Ivy Zelman is one of the more pessimistic on the outlook for US housing but as the article says, probably one of the most realistic.
U.S. Housing Decline Threatens to Last Into 2009:
Ivy Zelman's view of the U.S. housing market is gloomy, but it's probably the most realistic.
A veteran Wall Street analyst, Zelman, chief executive of the research firm Zelman & Associates, says it's unlikely the U.S. housing market will recover before 2009, adding there's a "50 to 60 percent chance of a recession," as the housing slump curbs consumer spending.
Zelman paints a much darker picture than Federal Reserve Chairman Ben Bernanke, who said last week that housing will be a "significant drag" on the economy into next year.
When you consider the huge home inventories and tight-as-a- drum mortgage restrictions, it's easy to conclude that the housing slump could extend well past 2008. Unless financing loosens up and buyers return, her prophecy will become a reality.
`"I've never seen the market as bad as this," Zelman said. "And it could get worse. The home-price decline could range from 16 percent to 22 percent."
Monitoring inventory, builder incentives and demand, Zelman is also watching adjustable-rate mortgage resets. Homeowners with these loans will automatically face higher monthly payments that they may not be able to afford, another trigger for foreclosures or sales. Some $500 billion of these loans will re- adjust through 2008, Zelman says.
While foreclosures have declined somewhat from August to September, they still doubled from a year ago, according to RealtyTrac Inc., which monitors the housing market. Since more homes are coming on the market, Zelman says that will only add to the misery.
`Worst Inventories'
"These are the worst inventories we've seen as a nation," she says. Zelman originally presented her report Oct. 10 to the Home Improvement Research Institute, a Tampa, Florida-based trade group.
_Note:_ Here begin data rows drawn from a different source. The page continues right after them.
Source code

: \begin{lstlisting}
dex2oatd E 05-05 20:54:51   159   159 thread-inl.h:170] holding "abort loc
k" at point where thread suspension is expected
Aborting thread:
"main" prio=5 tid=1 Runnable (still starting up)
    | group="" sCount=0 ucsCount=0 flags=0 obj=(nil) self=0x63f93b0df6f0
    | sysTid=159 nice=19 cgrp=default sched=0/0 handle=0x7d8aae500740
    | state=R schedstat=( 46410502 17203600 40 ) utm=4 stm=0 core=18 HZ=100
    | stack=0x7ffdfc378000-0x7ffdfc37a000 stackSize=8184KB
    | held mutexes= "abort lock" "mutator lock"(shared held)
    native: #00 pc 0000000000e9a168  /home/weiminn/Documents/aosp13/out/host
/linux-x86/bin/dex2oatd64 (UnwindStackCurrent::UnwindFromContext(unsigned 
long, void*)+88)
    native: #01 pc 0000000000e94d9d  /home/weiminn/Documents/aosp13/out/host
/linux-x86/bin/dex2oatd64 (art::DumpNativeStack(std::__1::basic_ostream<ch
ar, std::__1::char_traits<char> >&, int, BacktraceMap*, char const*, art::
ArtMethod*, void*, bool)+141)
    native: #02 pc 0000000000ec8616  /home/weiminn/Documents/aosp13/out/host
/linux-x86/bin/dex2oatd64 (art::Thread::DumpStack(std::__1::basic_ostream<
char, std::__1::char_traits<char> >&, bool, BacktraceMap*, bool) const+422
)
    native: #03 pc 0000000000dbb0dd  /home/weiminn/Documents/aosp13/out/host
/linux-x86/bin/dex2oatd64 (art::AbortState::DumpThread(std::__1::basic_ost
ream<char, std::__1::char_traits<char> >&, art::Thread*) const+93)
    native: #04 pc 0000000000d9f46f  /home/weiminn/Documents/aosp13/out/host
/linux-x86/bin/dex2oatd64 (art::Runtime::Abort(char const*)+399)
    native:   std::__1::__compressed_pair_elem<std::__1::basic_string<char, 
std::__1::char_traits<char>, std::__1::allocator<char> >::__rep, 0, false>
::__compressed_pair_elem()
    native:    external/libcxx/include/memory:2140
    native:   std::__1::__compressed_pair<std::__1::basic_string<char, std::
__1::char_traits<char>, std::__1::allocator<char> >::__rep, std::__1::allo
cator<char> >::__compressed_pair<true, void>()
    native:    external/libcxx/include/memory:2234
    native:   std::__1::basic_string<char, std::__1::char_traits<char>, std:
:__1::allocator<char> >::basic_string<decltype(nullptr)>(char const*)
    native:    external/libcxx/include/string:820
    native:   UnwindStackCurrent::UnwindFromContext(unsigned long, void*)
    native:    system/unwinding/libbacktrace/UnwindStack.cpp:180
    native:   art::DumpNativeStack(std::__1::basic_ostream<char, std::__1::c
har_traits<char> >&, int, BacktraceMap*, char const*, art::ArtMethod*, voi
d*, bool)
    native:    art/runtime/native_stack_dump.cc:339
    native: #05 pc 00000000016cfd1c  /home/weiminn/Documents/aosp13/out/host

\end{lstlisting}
Zelman's words carry some weight because she was one of the few major Wall Street analysts to warn of a housing decline months before it began late last year.
She was alarmed that home prices far outpaced personal- income increases during the boom, which is how the economic disconnect began. A bubble created artificially high demand that had to deflate sometime. Now economists and analysts are trying to assess the collateral damage of the bust and subprime mortgage meltdown.
Meanwhile, builders are stuck with thousands of new homes they can't sell and potential buyers are canceling in droves or are unable to get a mortgage. Housing starts fell to a 14-year low in September.
Mass Psychology
"Builders are desperate now and blowing through inventory," says Zelman of homebuilders who are doing anything they can to sell homes. "Their revenues are shrinking so fast, they can't keep up."
The mass psychology that amplifies and spreads the angst of home sellers will put a brake on overall consumer spending, Zelman predicts.
"Some 74 percent of consumer expenditures are correlated to housing. I don't think the consumer will hold up. They will cut back on things like buying cars and vacations."
While Zelman forecasts that sales will drop for the next two years, she isn't as optimistic on home prices, which she says may continue falling until 2010 or 2011.
"We'd be better off if prices corrected all at once. It will get worse before it gets better."
Places where sales were strongest and speculators were most active before the bust will be bedeviled by high home inventories for more than a year.
Click on the link for the full story. Whilst consumers are slowly waking up to the fact that housing prices don't always go up. They are yet to take on board the type of thinking that sees home prices falling for the next 3 - 5 years. A scenario that Robert Schiller of Case Shiller fame keeps reminding us happened back in the period 1989 - 1993.